The Grand Tour presenter Jeremy Clarkson has said that fellow Commonwealth member Australia wasn’t meant for human habitation, as deadly wildfires are tearing through vast swathes of the country.
In a light-hearted column in The Sun, Clarkson suggested that God had created Australia as a remote location to “house all his experiments that had gone wrong”.
He went on to joke that God is “embarrassed” with humans learning about the creatures he wanted to hide, so he had decided to set fire to the continent. Clarkson – a former climate change sceptic who once told Greta Thunberg to “go back to school” – refused to speculate over what caused the fires but described them as “something biblical”.
“Thousands of homes have been obliterated. And people are dying,” he wrote. “This has happened before in recent years and there’s no doubt it will happen again. Which means people must accept that Australia isn’t meant for human habitation.”
“So if you’re reading this down there, please come home. You’ll like it. It never stops raining. And we are better at sport.”
What’s going on in Australia?
Bushfire season is nothing new to Australia, with large wooded areas burning there every year due to heatwaves and drought.
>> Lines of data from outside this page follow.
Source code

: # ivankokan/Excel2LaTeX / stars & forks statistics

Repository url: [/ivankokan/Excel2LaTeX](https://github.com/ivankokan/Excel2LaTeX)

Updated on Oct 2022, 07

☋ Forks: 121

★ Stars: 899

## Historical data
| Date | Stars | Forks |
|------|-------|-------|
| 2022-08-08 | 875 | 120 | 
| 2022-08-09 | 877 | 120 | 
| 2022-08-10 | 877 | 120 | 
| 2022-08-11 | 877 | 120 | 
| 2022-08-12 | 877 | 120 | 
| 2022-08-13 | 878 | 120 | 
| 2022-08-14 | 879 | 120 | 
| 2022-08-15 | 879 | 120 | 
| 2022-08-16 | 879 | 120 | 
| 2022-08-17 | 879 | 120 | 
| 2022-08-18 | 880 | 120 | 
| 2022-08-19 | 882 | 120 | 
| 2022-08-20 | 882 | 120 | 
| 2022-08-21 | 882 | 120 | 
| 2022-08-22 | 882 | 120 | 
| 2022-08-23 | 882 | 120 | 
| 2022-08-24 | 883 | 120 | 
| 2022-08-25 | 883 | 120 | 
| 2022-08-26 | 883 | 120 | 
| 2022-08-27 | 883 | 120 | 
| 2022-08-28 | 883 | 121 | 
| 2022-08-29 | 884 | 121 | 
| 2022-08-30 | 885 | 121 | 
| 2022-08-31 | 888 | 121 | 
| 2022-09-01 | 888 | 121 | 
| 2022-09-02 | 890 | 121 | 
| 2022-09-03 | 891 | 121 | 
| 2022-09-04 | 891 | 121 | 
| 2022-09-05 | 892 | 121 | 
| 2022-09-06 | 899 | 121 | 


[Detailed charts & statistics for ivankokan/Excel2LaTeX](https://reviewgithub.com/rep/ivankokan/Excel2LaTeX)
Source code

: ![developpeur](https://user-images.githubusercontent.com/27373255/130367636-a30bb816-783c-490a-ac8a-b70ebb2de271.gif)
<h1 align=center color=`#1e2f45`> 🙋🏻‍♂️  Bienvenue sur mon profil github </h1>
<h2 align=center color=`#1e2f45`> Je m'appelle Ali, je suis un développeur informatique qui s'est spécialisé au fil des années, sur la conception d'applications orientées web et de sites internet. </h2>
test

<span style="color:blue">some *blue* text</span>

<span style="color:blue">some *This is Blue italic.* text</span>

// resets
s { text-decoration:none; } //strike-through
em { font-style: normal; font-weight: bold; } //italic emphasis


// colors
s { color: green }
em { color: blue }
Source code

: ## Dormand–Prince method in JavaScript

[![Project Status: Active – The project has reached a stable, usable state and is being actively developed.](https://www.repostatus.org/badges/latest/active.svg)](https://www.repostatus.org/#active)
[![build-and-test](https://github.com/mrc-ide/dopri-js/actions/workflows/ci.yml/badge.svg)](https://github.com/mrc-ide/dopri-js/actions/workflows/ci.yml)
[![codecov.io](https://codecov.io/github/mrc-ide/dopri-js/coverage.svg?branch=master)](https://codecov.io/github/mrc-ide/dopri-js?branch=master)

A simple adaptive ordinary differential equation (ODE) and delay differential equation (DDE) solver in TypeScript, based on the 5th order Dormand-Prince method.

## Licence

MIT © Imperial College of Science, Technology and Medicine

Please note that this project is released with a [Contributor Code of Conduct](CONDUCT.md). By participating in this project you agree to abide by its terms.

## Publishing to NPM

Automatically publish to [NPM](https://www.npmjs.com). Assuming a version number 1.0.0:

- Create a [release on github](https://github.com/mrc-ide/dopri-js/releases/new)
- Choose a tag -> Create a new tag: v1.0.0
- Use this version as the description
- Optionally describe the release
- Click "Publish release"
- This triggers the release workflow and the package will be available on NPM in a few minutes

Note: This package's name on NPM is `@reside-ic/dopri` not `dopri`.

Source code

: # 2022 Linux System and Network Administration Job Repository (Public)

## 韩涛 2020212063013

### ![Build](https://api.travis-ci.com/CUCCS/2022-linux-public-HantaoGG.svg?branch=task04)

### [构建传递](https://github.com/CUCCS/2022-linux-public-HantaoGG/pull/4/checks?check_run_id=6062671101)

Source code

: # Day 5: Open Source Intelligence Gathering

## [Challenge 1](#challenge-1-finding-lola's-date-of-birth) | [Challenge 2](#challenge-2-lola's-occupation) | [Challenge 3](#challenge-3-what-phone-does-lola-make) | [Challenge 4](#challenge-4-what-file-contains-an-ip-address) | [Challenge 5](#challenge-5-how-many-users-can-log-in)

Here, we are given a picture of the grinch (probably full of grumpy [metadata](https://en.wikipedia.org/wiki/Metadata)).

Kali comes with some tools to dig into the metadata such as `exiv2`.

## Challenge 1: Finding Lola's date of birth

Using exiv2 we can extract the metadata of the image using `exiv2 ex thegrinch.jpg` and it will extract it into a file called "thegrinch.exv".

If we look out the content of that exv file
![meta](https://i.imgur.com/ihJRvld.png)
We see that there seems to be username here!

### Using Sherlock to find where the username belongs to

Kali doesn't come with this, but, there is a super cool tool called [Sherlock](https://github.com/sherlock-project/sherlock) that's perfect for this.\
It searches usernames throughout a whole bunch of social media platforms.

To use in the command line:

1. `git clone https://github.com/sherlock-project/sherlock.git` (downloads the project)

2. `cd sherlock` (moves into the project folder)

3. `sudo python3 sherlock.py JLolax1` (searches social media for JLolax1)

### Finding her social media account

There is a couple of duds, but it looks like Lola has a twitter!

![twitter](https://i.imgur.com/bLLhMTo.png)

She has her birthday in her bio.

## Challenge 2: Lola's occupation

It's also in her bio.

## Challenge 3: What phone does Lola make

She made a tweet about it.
In the past months, however, the nation has been going through one of its worst fire seasons in memory, aggravated by extreme heat and strong, dry winds from the west.
The fires have been burning since September, mostly along the stretches of the country’s eastern coast in New South Wales (the worst-hit state) and Victoria.
Why are the fires so bad?
There has been no consensus on whether climate change was to blame for the disaster, but some climate scientists have said the worsening climate has played a role because it exacerbates the bushfire weather conditions. This year saw Australia break its temperature record twice: the average maximum temperature hit 40.9 C on 17 December, only to be broken a day later, when the mercury tipped the scales at 41.9 C.
Scott Morrison’s government has largely dismissed climate change concerns, with Deputy Prime Minister Michael McCormack saying: “We've had fires in Australia since time began.”
Over four million hectares of land have burned in New South Wales alone – compared with some 900,000 hectares affected in last year’s widely-publicised Amazon fires. At least 19 people have been killed since September and 29 are missing. Some 1,500 homes have been destroyed with mass evacuations being underway, while ecologists estimate that around 480 million animals may have been wiped out already.
As thousands of volunteers and firefighters are struggling to contain the blazes, authorities warn that the conditions will only get worse over the weekend. Typically the bushfire season in Australia peaks in the hottest summer months (January and February), which means that the fires are likely to continue.